La chiesa di Santa Maria a Montesanto è diventata un buco nero per i dispositivi tecnologici. Chiunque entri in parrocchia è definitivamente fuori dal mondo poiché quest’ultima è guidata da don Michele Madonna, un prete contro i cellulari. Stanco delle continue suonerie moleste e della distrazione dei fedeli, infatti, il prete ha deciso di installare nella sua chiesa un dispositivo capace di schermare completamente l’edificio isolando la rete telefonica per dare vita ad un silenzio forzato.

Prete contro cellulari ma è polemica nel quartiere

I parrocchiani e alcuni fedeli hanno accolto il provvedimento di don Michele con molto entusiasmo e partecipazione, i negozianti del quartiere che circondano la chiesa, invece, non sono poi così felici perché pare proprio che il dispositivo installato dal parroco crei non pochi problemi anche alle loro tecnologie. I commercianti non abbracciano la crociata di don Michele: “Da quando il parroco ha deciso di installare questo aggeggio, abbiamo grossi problemi con tablet, bancomat e cellulari. Stiamo subendo danni agli affari poiché in molti usano i telefonini per raccogliere gli ordini dei clienti e se non funzionano è un bel problema“. Don Michele Madonna, però, si difende: “L’apparecchio funziona solo nei 40 metri quadrati della chiesa e io ho fatto regolare richiesta alla Procura di Napoli per installarlo.

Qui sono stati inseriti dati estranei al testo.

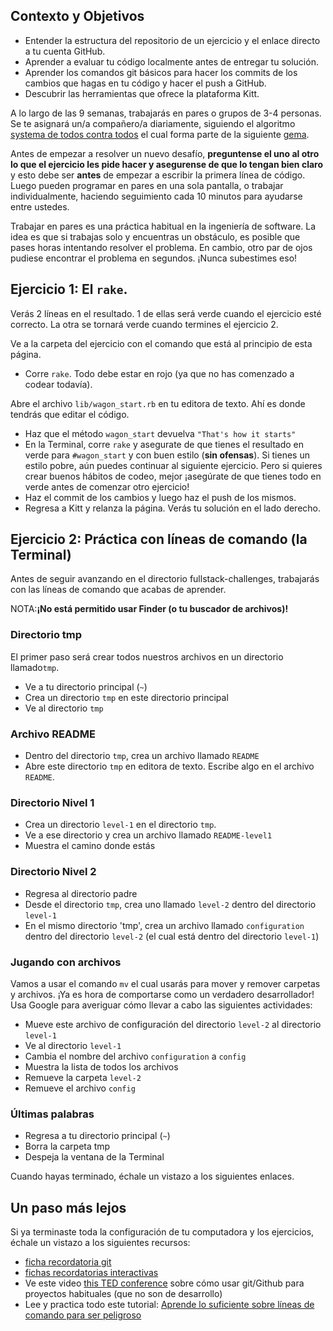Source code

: ## Contexto y Objetivos

* Entender la estructura del repositorio de un ejercicio y el enlace directo a tu cuenta GitHub.
* Aprender a evaluar tu código localmente antes de entregar tu solución.
* Aprender los comandos git básicos para hacer los commits de los cambios que hagas en tu código y hacer el push a GitHub.
* Descubrir las herramientas que ofrece la plataforma Kitt.

A lo largo de las 9 semanas, trabajarás en pares o grupos de 3-4 personas. Se te asignará un/a compañero/a diariamente, siguiendo el algoritmo [systema de todos contra todos](http://en.wikipedia.org/wiki/Round-robin_tournament) el cual forma parte de la siguiente [gema](https://github.com/ssaunier/round_robin_tournament).

Antes de empezar a resolver un nuevo desafío, **preguntense el uno al otro lo que el ejercicio les pide hacer y asegurense de que lo tengan bien claro** y esto debe ser **antes** de empezar a escribir la primera línea de código. Luego pueden programar en pares en una sola pantalla, o trabajar individualmente, haciendo seguimiento cada 10 minutos para ayudarse entre ustedes.

Trabajar en pares es una práctica habitual en la ingeniería de software. La idea es que si trabajas solo y encuentras un obstáculo, es posible que pases horas intentando resolver el problema. En cambio, otro par de ojos pudiese encontrar el problema en segundos. ¡Nunca subestimes eso!

## Ejercicio 1: El `rake`.

Verás 2 líneas en el resultado. 1 de ellas será verde cuando el ejercicio esté correcto. La otra se tornará verde cuando termines el ejercicio 2.

Ve a la carpeta del ejercicio con el comando que está al principio de esta página.

* Corre `rake`. Todo debe estar en rojo (ya que no has comenzado a codear todavía).

Abre el archivo `lib/wagon_start.rb` en tu editora de texto. Ahí es donde tendrás que editar el código.

* Haz que el método `wagon_start` devuelva `"That's how it starts"`
* En la Terminal, corre `rake` y asegurate de que tienes el resultado en verde para `#wagon_start` y con buen estilo (**sin ofensas**). Si tienes un estilo pobre, aún puedes continuar al siguiente ejercicio. Pero si quieres crear buenos hábitos de codeo, mejor ¡asegúrate de que tienes todo en verde antes de comenzar otro ejercicio!
* Haz el commit de los cambios y luego haz el push de los mismos.
* Regresa a Kitt y relanza la página. Verás tu solución en el lado derecho.

## Ejercicio 2: Práctica con líneas de comando (la Terminal)

Antes de seguir avanzando en el directorio fullstack-challenges, trabajarás con las líneas de comando que acabas de aprender.

NOTA:**¡No está permitido usar Finder (o tu buscador de archivos)!**

### Directorio tmp

El primer paso será crear todos nuestros archivos en un directorio llamado`tmp`.

* Ve a tu directorio principal (`~`)
* Crea un directorio `tmp` en este directorio principal
* Ve al directorio `tmp`

### Archivo README

* Dentro del directorio `tmp`, crea un archivo llamado `README`
* Abre este directorio `tmp` en editora de texto. Escribe algo en el archivo `README`.

### Directorio Nivel 1

* Crea un directorio `level-1` en el directorio `tmp`.
* Ve a ese directorio y crea un archivo llamado `README-level1`
* Muestra el camino donde estás

### Directorio Nivel 2

* Regresa al directorio padre
* Desde el directorio `tmp`, crea uno llamado `level-2` dentro del directorio `level-1`
* En el mismo directorio 'tmp', crea un archivo llamado `configuration` dentro del directorio `level-2` (el cual está dentro del directorio `level-1`)

### Jugando con archivos

Vamos a usar el comando `mv` el cual usarás para mover y remover carpetas y archivos.
¡Ya es hora de comportarse como un verdadero desarrollador! Usa Google para averiguar cómo llevar a cabo las siguientes actividades:

* Mueve este archivo de configuración del directorio `level-2` al directorio `level-1`
* Ve al directorio `level-1`
* Cambia el nombre del archivo `configuration` a `config`
* Muestra la lista de todos los archivos
* Remueve la carpeta `level-2`
* Remueve el archivo `config`

### Últimas palabras

* Regresa a tu directorio principal (`~`)
* Borra la carpeta tmp
* Despeja la ventana de la Terminal

Cuando hayas terminado, échale un vistazo a los siguientes enlaces.

## Un paso más lejos

Si ya terminaste toda la configuración de tu computadora y los ejercicios, échale un vistazo a los siguientes recursos:

* [ficha recordatoria git](http://rogerdudler.github.io/git-guide/files/git_cheat_sheet.pdf)
* [fichas recordatorias interactivas](http://www.ndpsoftware.com/git-cheatsheet.html)
* Ve este video [this TED conference](http://www.ted.com/talks/clay_shirky_how_the_internet_will_one_day_transform_government.html) sobre cómo usar git/Github para proyectos habituales (que no son de desarrollo)
* Lee y practica todo este tutorial: [Aprende lo suficiente sobre líneas de comando para ser peligroso](http://www.learnenough.com/command-line/)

Anche quando Whatsapp andò in blackout se la presero con me!“. Eppure, pare che ci siano problemi sui permessi: la polizia postale, infatti, prevede che a concedere il nullaosta per una questione simile debba essere la Sezione Comunicazioni del ministero dello sviluppo economico. Inoltre non si è tenuto conto della libertà di comunicare del cittadino.

Non è la prima volta che la chiesa di Montesanto è protagonista di polemiche

Solo pochi mesi fa, pesanti polemiche investirono il parroco della chiesa di Santa Maria a Montesanto a causa della decisione di installare all’entrata di quest’ultima un’enorme statua rappresentante Gesù che invitava i fedeli a rientrare. Addirittura si diceva fosse abusiva e che occupava il suolo pubblico senza permessi, invece, a quanto pare lo scorso agosto la II Municipalità votò all’unanimità a favore dell’occupazione della statua.